[Opening Records supplied section]
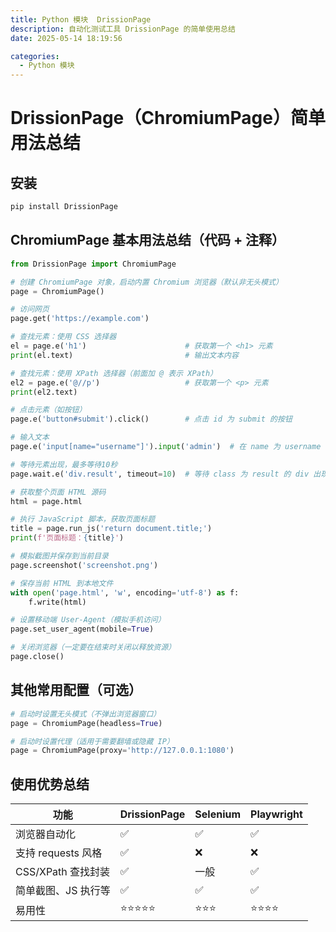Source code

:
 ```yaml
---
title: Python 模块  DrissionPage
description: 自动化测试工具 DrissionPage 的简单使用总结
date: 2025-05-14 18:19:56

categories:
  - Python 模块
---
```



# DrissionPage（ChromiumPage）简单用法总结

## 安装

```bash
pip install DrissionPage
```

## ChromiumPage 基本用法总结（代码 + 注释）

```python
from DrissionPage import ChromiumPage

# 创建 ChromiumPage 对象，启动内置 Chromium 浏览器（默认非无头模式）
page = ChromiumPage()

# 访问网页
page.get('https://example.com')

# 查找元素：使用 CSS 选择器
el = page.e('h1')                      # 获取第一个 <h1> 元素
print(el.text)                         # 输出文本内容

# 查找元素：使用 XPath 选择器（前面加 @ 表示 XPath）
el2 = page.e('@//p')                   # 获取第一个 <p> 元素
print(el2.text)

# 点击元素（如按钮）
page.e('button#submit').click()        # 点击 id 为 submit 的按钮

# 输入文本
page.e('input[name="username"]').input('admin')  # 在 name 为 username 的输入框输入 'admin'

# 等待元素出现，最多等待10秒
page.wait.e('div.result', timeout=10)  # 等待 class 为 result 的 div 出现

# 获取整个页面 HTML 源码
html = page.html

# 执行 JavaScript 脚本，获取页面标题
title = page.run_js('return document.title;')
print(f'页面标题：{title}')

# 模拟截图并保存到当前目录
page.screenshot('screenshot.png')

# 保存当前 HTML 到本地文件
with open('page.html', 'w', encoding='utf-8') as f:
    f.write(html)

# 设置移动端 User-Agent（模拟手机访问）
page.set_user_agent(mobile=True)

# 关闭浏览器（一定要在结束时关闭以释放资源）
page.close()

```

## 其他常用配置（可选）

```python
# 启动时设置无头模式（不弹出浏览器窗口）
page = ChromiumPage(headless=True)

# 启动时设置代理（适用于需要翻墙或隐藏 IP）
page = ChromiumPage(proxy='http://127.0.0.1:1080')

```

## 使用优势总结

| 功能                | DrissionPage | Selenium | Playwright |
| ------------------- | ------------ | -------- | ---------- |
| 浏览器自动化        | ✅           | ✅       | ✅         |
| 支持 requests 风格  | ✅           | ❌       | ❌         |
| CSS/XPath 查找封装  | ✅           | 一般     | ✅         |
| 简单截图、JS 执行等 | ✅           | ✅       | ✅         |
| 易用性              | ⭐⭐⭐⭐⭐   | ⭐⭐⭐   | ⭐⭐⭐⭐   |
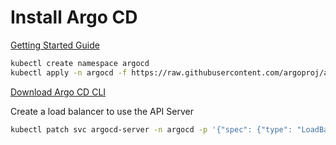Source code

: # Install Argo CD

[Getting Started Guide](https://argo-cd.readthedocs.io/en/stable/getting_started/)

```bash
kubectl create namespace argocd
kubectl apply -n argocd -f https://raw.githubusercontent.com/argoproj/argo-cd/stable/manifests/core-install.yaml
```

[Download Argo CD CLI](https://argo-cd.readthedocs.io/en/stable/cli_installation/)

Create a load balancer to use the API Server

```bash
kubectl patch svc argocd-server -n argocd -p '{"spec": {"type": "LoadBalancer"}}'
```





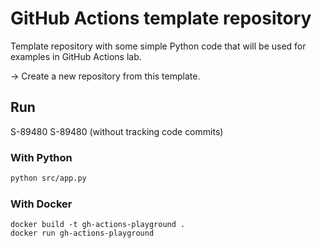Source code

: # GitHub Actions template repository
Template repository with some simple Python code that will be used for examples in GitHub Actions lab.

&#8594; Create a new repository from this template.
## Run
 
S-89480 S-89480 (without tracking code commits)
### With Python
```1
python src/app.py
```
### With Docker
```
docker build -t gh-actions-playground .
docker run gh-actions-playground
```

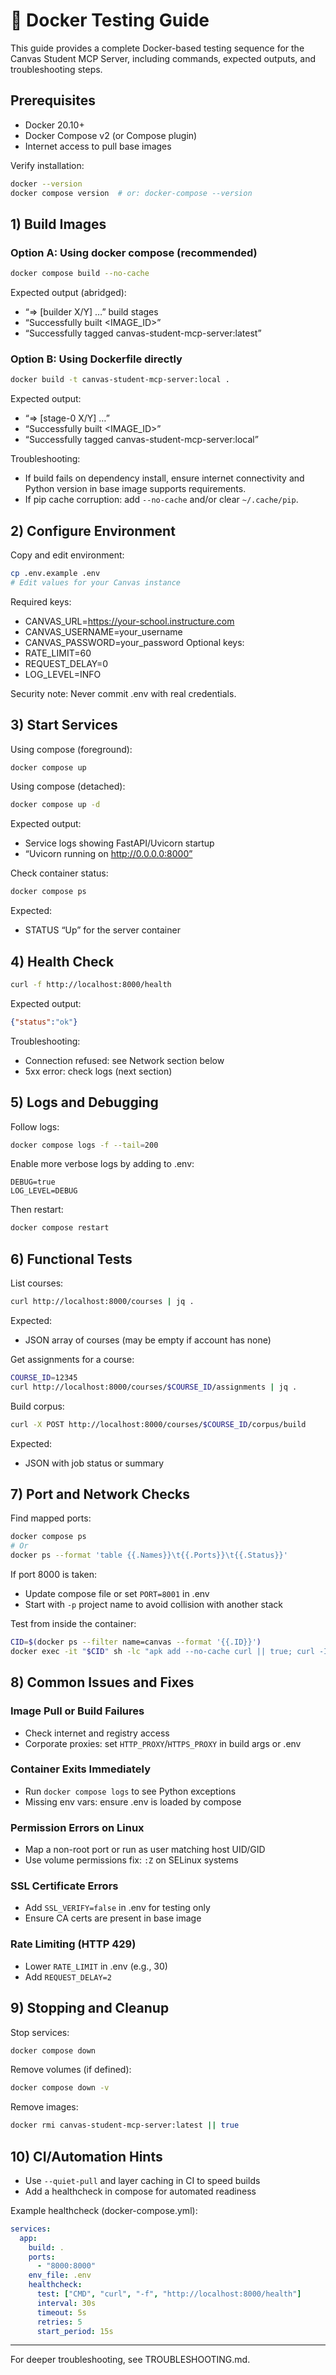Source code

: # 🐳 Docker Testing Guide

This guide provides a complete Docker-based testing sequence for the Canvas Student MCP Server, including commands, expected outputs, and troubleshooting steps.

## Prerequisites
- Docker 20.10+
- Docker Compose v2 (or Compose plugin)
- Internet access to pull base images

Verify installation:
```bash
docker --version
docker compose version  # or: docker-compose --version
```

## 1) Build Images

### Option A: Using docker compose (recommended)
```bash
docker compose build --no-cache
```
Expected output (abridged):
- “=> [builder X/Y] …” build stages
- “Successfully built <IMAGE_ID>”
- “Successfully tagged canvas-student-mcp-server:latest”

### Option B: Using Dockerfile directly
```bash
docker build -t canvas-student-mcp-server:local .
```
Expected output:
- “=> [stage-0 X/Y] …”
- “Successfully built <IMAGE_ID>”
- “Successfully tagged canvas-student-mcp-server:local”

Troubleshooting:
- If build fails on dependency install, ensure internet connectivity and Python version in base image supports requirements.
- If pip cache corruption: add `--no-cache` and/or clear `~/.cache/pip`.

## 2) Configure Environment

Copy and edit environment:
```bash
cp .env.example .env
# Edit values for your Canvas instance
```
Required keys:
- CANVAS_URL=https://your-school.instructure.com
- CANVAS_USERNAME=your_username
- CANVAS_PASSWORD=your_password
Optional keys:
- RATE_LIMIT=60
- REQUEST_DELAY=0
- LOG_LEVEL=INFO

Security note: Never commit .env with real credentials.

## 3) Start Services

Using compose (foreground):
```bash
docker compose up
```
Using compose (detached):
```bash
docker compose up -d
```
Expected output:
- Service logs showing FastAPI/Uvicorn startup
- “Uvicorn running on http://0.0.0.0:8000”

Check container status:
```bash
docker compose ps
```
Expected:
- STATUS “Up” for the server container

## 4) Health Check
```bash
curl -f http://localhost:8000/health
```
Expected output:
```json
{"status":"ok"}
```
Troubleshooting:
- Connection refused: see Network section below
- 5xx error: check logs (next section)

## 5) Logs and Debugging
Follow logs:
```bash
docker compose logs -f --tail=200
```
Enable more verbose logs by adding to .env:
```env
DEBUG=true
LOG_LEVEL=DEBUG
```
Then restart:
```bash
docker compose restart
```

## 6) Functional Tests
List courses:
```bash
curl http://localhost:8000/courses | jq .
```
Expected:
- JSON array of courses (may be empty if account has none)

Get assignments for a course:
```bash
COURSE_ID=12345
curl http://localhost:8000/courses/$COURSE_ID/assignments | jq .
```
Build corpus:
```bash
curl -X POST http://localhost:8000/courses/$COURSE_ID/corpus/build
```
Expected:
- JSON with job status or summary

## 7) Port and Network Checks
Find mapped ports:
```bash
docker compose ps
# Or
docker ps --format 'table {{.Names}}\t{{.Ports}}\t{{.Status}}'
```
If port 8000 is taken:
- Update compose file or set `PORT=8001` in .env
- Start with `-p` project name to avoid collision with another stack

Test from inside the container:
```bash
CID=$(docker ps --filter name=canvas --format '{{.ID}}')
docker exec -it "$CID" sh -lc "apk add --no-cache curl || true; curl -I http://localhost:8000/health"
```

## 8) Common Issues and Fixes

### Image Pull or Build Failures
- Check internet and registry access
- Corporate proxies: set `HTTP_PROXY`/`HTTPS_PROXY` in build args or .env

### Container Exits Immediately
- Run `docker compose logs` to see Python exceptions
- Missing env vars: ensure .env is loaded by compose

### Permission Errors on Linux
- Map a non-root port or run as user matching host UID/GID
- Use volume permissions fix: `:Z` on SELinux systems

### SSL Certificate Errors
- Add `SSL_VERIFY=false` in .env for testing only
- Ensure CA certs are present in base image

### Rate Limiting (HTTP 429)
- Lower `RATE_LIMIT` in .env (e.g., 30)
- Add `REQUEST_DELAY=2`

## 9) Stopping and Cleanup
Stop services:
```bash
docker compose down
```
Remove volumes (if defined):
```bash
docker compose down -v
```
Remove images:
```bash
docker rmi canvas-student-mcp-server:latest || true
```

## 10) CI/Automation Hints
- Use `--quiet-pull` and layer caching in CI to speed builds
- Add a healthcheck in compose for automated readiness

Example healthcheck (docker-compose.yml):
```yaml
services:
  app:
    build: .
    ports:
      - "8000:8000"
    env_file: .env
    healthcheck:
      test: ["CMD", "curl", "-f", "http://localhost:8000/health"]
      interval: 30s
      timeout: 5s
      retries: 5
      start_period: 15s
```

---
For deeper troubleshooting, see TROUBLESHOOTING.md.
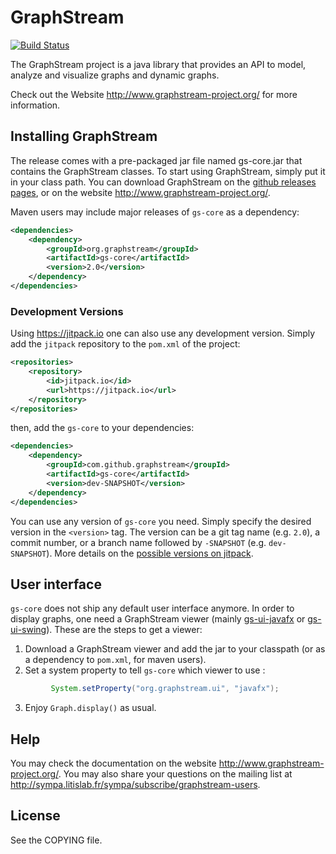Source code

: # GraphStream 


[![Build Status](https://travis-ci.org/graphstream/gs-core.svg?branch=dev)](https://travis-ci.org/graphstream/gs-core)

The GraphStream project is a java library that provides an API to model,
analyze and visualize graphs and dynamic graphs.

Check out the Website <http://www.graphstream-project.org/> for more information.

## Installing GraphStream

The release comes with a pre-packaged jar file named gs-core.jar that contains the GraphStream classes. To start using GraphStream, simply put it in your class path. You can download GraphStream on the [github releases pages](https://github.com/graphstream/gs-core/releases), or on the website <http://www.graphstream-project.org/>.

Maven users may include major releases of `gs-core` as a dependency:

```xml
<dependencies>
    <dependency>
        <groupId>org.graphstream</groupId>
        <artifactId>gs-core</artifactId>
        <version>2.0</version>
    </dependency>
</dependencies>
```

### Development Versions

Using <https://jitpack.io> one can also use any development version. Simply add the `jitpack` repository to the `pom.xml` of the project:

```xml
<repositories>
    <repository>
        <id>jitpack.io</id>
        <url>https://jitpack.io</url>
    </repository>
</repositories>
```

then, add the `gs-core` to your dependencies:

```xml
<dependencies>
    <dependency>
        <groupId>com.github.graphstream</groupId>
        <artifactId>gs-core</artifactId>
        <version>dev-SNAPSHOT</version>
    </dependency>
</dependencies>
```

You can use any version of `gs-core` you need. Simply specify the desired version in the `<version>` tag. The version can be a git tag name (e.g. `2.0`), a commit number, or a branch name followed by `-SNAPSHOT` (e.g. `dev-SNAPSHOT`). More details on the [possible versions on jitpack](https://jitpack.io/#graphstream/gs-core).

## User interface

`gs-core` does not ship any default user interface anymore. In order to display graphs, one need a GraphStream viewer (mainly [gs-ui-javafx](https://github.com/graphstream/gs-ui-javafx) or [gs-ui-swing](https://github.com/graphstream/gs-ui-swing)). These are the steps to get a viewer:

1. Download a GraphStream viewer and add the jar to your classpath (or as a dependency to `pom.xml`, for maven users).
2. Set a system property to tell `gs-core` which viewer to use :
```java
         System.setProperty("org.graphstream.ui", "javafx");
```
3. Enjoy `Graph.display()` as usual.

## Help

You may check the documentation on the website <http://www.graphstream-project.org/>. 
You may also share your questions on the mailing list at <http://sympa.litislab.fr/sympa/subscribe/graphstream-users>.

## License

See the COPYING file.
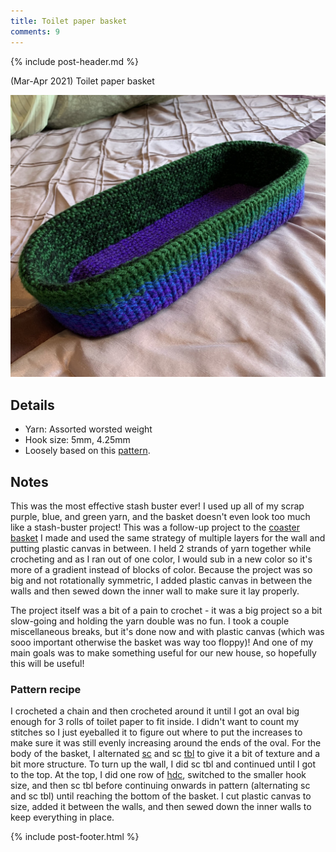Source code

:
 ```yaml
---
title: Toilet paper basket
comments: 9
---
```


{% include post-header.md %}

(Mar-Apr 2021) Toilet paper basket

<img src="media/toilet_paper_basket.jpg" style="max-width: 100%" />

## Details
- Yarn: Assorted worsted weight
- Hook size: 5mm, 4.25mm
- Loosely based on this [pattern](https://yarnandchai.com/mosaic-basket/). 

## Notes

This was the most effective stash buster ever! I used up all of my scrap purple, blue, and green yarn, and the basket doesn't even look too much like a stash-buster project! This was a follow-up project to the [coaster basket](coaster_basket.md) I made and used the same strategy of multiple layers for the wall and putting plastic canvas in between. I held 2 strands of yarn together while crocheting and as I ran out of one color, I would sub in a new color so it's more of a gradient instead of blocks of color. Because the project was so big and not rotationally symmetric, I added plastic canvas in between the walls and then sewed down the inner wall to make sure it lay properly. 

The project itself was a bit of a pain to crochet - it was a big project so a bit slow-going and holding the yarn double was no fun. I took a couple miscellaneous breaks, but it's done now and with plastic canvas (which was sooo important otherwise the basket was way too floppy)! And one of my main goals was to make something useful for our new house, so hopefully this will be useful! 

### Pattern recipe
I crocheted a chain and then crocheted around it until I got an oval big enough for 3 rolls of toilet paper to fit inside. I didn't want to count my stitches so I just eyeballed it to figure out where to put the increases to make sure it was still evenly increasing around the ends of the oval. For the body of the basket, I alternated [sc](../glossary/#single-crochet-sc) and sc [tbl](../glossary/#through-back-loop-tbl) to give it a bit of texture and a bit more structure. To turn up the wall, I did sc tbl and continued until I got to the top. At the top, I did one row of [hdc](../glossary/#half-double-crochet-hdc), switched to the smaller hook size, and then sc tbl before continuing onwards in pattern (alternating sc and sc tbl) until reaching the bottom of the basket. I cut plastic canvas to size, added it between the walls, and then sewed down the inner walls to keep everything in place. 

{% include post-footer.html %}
[Closing Records supplied section]
Scan the material and collect every line that contains "stable".

#### Solution to the exercise:
[Getting Started Guide](https://argo-cd.readthedocs.io/en/stable/getting_started/)
kubectl apply -n argocd -f https://raw.githubusercontent.com/argoproj/argo-cd/stable/manifests/core-install.yaml
[Download Argo CD CLI](https://argo-cd.readthedocs.io/en/stable/cli_installation/)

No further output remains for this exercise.